--- START ---

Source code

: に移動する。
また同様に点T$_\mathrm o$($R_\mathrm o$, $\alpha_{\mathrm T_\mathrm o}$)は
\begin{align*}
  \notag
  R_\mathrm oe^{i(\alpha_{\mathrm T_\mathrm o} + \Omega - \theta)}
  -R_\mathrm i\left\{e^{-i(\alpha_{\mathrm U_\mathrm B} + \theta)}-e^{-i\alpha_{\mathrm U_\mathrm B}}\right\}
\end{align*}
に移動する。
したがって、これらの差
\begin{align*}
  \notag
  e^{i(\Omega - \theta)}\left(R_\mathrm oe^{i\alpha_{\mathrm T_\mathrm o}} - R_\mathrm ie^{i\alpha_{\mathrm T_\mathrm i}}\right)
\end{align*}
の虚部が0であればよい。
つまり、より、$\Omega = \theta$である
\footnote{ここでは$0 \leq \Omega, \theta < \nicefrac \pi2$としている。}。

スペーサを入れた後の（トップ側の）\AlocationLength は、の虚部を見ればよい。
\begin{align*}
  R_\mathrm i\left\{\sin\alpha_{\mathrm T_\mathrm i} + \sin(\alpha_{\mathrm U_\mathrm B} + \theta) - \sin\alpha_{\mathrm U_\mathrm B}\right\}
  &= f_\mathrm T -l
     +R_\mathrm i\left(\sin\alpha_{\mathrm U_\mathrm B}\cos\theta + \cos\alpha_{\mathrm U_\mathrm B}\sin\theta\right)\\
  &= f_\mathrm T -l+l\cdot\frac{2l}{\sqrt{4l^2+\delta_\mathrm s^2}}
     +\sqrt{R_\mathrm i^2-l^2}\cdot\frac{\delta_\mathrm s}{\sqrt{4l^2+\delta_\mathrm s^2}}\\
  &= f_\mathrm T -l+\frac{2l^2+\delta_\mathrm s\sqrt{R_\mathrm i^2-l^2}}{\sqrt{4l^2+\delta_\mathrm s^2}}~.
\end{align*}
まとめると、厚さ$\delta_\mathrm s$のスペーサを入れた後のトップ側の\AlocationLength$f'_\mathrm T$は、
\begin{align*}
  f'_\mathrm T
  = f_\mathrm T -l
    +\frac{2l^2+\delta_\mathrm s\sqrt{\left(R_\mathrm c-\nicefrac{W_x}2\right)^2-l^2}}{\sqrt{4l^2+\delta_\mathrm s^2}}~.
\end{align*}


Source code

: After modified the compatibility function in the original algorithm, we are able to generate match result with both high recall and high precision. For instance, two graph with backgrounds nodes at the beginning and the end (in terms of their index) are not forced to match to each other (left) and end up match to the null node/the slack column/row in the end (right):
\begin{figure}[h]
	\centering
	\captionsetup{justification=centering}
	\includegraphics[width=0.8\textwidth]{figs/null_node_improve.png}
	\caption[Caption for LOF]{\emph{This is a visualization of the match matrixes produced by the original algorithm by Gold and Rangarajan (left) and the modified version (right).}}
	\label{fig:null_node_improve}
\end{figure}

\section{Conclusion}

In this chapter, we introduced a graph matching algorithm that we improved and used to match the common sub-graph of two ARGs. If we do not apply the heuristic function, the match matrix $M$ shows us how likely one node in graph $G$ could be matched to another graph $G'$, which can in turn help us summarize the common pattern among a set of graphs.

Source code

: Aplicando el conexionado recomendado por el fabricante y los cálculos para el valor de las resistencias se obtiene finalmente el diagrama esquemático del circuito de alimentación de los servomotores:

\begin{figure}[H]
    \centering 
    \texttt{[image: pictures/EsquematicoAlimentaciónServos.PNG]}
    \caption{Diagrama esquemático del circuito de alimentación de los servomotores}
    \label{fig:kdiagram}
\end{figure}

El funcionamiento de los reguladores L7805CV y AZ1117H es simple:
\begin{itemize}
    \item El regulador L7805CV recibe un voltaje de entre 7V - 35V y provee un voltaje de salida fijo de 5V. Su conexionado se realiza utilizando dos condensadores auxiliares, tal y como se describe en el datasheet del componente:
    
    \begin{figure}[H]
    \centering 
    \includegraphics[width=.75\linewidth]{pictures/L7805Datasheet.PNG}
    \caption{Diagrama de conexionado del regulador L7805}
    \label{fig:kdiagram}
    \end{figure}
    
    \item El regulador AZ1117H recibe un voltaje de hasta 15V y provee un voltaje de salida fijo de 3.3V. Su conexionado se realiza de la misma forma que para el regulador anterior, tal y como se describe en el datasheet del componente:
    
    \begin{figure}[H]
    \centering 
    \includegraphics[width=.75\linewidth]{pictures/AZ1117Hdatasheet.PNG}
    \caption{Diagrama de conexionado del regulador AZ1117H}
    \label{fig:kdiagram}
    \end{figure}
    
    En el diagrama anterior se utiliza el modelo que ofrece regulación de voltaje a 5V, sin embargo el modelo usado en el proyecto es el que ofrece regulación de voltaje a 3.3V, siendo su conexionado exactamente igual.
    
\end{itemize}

--- END ---

▶ What needs to be done
All the lines above need to be retyped exactly, with nothing left out.

▶ Solution
Source code

: に移動する。
また同様に点T$_\mathrm o$($R_\mathrm o$, $\alpha_{\mathrm T_\mathrm o}$)は
\begin{align*}
  \notag
  R_\mathrm oe^{i(\alpha_{\mathrm T_\mathrm o} + \Omega - \theta)}
  -R_\mathrm i\left\{e^{-i(\alpha_{\mathrm U_\mathrm B} + \theta)}-e^{-i\alpha_{\mathrm U_\mathrm B}}\right\}
\end{align*}
に移動する。
したがって、これらの差
\begin{align*}
  \notag
  e^{i(\Omega - \theta)}\left(R_\mathrm oe^{i\alpha_{\mathrm T_\mathrm o}} - R_\mathrm ie^{i\alpha_{\mathrm T_\mathrm i}}\right)
\end{align*}
の虚部が0であればよい。
つまり、より、$\Omega = \theta$である
\footnote{ここでは$0 \leq \Omega, \theta < \nicefrac \pi2$としている。}。

スペーサを入れた後の（トップ側の）\AlocationLength は、の虚部を見ればよい。
\begin{align*}
  R_\mathrm i\left\{\sin\alpha_{\mathrm T_\mathrm i} + \sin(\alpha_{\mathrm U_\mathrm B} + \theta) - \sin\alpha_{\mathrm U_\mathrm B}\right\}
  &= f_\mathrm T -l
     +R_\mathrm i\left(\sin\alpha_{\mathrm U_\mathrm B}\cos\theta + \cos\alpha_{\mathrm U_\mathrm B}\sin\theta\right)\\
  &= f_\mathrm T -l+l\cdot\frac{2l}{\sqrt{4l^2+\delta_\mathrm s^2}}
     +\sqrt{R_\mathrm i^2-l^2}\cdot\frac{\delta_\mathrm s}{\sqrt{4l^2+\delta_\mathrm s^2}}\\
  &= f_\mathrm T -l+\frac{2l^2+\delta_\mathrm s\sqrt{R_\mathrm i^2-l^2}}{\sqrt{4l^2+\delta_\mathrm s^2}}~.
\end{align*}
まとめると、厚さ$\delta_\mathrm s$のスペーサを入れた後のトップ側の\AlocationLength$f'_\mathrm T$は、
\begin{align*}
  f'_\mathrm T
  = f_\mathrm T -l
    +\frac{2l^2+\delta_\mathrm s\sqrt{\left(R_\mathrm c-\nicefrac{W_x}2\right)^2-l^2}}{\sqrt{4l^2+\delta_\mathrm s^2}}~.
\end{align*}


Source code

: After modified the compatibility function in the original algorithm, we are able to generate match result with both high recall and high precision. For instance, two graph with backgrounds nodes at the beginning and the end (in terms of their index) are not forced to match to each other (left) and end up match to the null node/the slack column/row in the end (right):
\begin{figure}[h]
	\centering
	\captionsetup{justification=centering}
	\includegraphics[width=0.8\textwidth]{figs/null_node_improve.png}
	\caption[Caption for LOF]{\emph{This is a visualization of the match matrixes produced by the original algorithm by Gold and Rangarajan (left) and the modified version (right).}}
	\label{fig:null_node_improve}
\end{figure}

\section{Conclusion}

In this chapter, we introduced a graph matching algorithm that we improved and used to match the common sub-graph of two ARGs. If we do not apply the heuristic function, the match matrix $M$ shows us how likely one node in graph $G$ could be matched to another graph $G'$, which can in turn help us summarize the common pattern among a set of graphs.

Source code

: Aplicando el conexionado recomendado por el fabricante y los cálculos para el valor de las resistencias se obtiene finalmente el diagrama esquemático del circuito de alimentación de los servomotores:

\begin{figure}[H]
    \centering 
    \texttt{[image: pictures/EsquematicoAlimentaciónServos.PNG]}
    \caption{Diagrama esquemático del circuito de alimentación de los servomotores}
    \label{fig:kdiagram}
\end{figure}

El funcionamiento de los reguladores L7805CV y AZ1117H es simple:
\begin{itemize}
    \item El regulador L7805CV recibe un voltaje de entre 7V - 35V y provee un voltaje de salida fijo de 5V. Su conexionado se realiza utilizando dos condensadores auxiliares, tal y como se describe en el datasheet del componente:
    
    \begin{figure}[H]
    \centering 
    \includegraphics[width=.75\linewidth]{pictures/L7805Datasheet.PNG}
    \caption{Diagrama de conexionado del regulador L7805}
    \label{fig:kdiagram}
    \end{figure}
    
    \item El regulador AZ1117H recibe un voltaje de hasta 15V y provee un voltaje de salida fijo de 3.3V. Su conexionado se realiza de la misma forma que para el regulador anterior, tal y como se describe en el datasheet del componente:
    
    \begin{figure}[H]
    \centering 
    \includegraphics[width=.75\linewidth]{pictures/AZ1117Hdatasheet.PNG}
    \caption{Diagrama de conexionado del regulador AZ1117H}
    \label{fig:kdiagram}
    \end{figure}
    
    En el diagrama anterior se utiliza el modelo que ofrece regulación de voltaje a 5V, sin embargo el modelo usado en el proyecto es el que ofrece regulación de voltaje a 3.3V, siendo su conexionado exactamente igual.
    
\end{itemize}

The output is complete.